Should the word "taal" occur in a line of the records, copy that line.

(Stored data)
== == ==

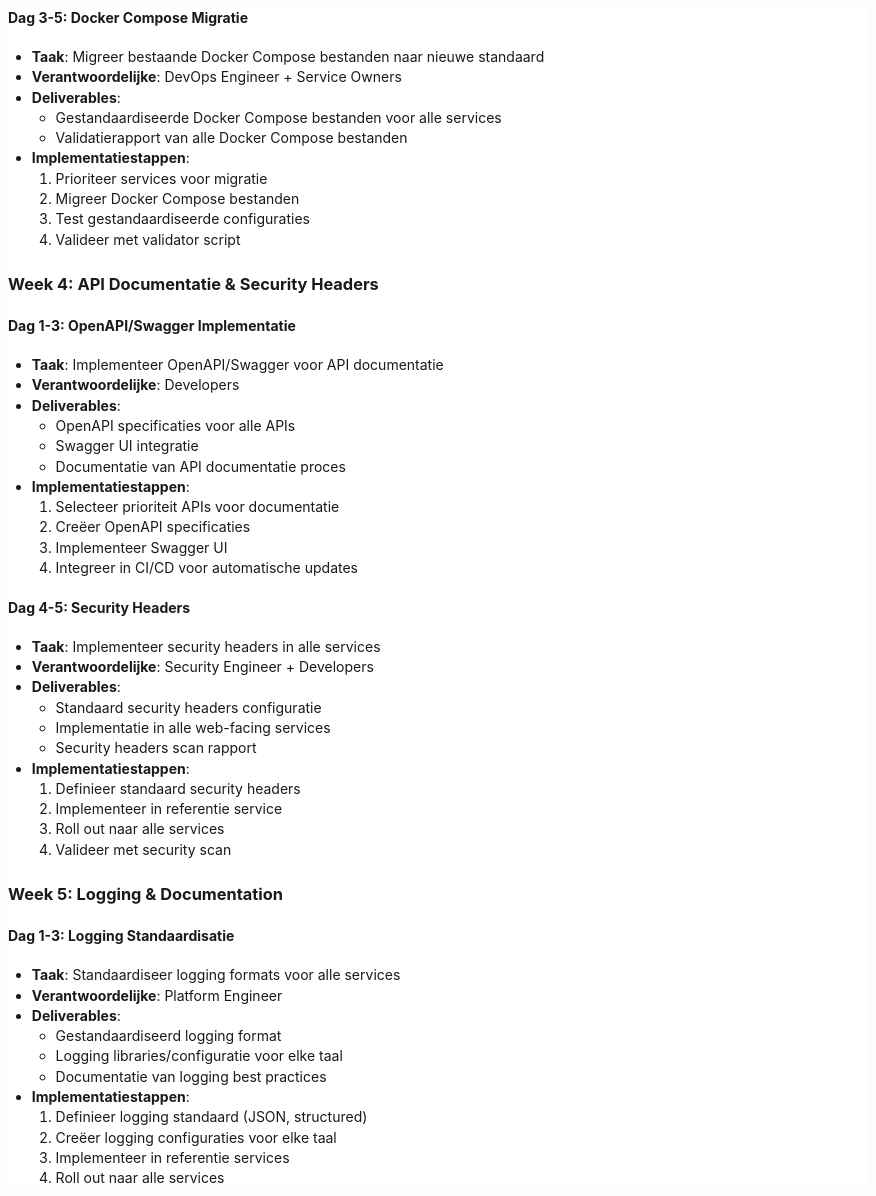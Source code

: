 #### Dag 3-5: Docker Compose Migratie
- **Taak**: Migreer bestaande Docker Compose bestanden naar nieuwe standaard
- **Verantwoordelijke**: DevOps Engineer + Service Owners
- **Deliverables**:
  - Gestandaardiseerde Docker Compose bestanden voor alle services
  - Validatierapport van alle Docker Compose bestanden
- **Implementatiestappen**:
  1. Prioriteer services voor migratie
  2. Migreer Docker Compose bestanden
  3. Test gestandaardiseerde configuraties
  4. Valideer met validator script

### Week 4: API Documentatie & Security Headers

#### Dag 1-3: OpenAPI/Swagger Implementatie
- **Taak**: Implementeer OpenAPI/Swagger voor API documentatie
- **Verantwoordelijke**: Developers
- **Deliverables**:
  - OpenAPI specificaties voor alle APIs
  - Swagger UI integratie
  - Documentatie van API documentatie proces
- **Implementatiestappen**:
  1. Selecteer prioriteit APIs voor documentatie
  2. Creëer OpenAPI specificaties
  3. Implementeer Swagger UI
  4. Integreer in CI/CD voor automatische updates

#### Dag 4-5: Security Headers
- **Taak**: Implementeer security headers in alle services
- **Verantwoordelijke**: Security Engineer + Developers
- **Deliverables**:
  - Standaard security headers configuratie
  - Implementatie in alle web-facing services
  - Security headers scan rapport
- **Implementatiestappen**:
  1. Definieer standaard security headers
  2. Implementeer in referentie service
  3. Roll out naar alle services
  4. Valideer met security scan

### Week 5: Logging & Documentation

#### Dag 1-3: Logging Standaardisatie
- **Taak**: Standaardiseer logging formats voor alle services
- **Verantwoordelijke**: Platform Engineer
- **Deliverables**:
  - Gestandaardiseerd logging format
  - Logging libraries/configuratie voor elke taal
  - Documentatie van logging best practices
- **Implementatiestappen**:
  1. Definieer logging standaard (JSON, structured)
  2. Creëer logging configuraties voor elke taal
  3. Implementeer in referentie services
  4. Roll out naar alle services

== == ==

=== Reply to the task ===
  - Logging libraries/configuratie voor elke taal
  2. Creëer logging configuraties voor elke taal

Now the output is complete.